Data provided
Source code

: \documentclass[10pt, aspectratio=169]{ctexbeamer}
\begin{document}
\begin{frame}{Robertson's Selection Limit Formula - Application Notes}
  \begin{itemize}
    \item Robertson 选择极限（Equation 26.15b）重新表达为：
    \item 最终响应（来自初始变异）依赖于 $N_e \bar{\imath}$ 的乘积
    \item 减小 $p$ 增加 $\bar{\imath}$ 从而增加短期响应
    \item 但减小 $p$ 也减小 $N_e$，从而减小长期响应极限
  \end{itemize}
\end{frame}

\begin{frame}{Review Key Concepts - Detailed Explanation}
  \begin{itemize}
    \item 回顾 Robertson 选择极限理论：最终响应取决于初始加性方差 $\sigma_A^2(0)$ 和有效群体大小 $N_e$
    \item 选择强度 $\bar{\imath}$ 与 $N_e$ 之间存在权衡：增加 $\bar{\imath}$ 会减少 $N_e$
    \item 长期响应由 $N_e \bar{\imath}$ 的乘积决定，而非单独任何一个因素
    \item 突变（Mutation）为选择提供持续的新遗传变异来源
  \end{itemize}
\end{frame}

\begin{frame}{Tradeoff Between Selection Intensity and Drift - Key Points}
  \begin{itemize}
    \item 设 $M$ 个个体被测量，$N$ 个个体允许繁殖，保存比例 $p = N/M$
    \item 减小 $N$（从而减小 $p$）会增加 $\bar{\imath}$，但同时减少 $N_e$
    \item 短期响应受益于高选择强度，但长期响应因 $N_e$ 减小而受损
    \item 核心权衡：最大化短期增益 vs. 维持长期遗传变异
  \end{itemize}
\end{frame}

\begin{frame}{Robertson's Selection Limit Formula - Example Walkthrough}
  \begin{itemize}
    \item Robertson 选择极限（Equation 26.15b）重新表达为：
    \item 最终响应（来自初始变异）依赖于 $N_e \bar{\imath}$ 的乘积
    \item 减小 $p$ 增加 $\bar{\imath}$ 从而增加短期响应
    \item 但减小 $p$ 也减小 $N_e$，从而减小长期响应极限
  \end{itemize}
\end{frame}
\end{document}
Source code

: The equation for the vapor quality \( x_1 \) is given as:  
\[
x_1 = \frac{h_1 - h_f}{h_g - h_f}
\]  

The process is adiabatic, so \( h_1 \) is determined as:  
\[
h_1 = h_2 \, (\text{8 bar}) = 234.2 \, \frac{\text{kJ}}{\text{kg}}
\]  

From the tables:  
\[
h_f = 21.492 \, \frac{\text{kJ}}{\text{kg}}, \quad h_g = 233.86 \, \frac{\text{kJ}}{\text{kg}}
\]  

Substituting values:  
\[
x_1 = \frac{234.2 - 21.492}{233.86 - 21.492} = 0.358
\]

Task item
Your answer should consist of each line of the data above in which the word "text" occurs.

Response to the task
h_1 = h_2 \, (\text{8 bar}) = 234.2 \, \frac{\text{kJ}}{\text{kg}}
h_f = 21.492 \, \frac{\text{kJ}}{\text{kg}}, \quad h_g = 233.86 \, \frac{\text{kJ}}{\text{kg}}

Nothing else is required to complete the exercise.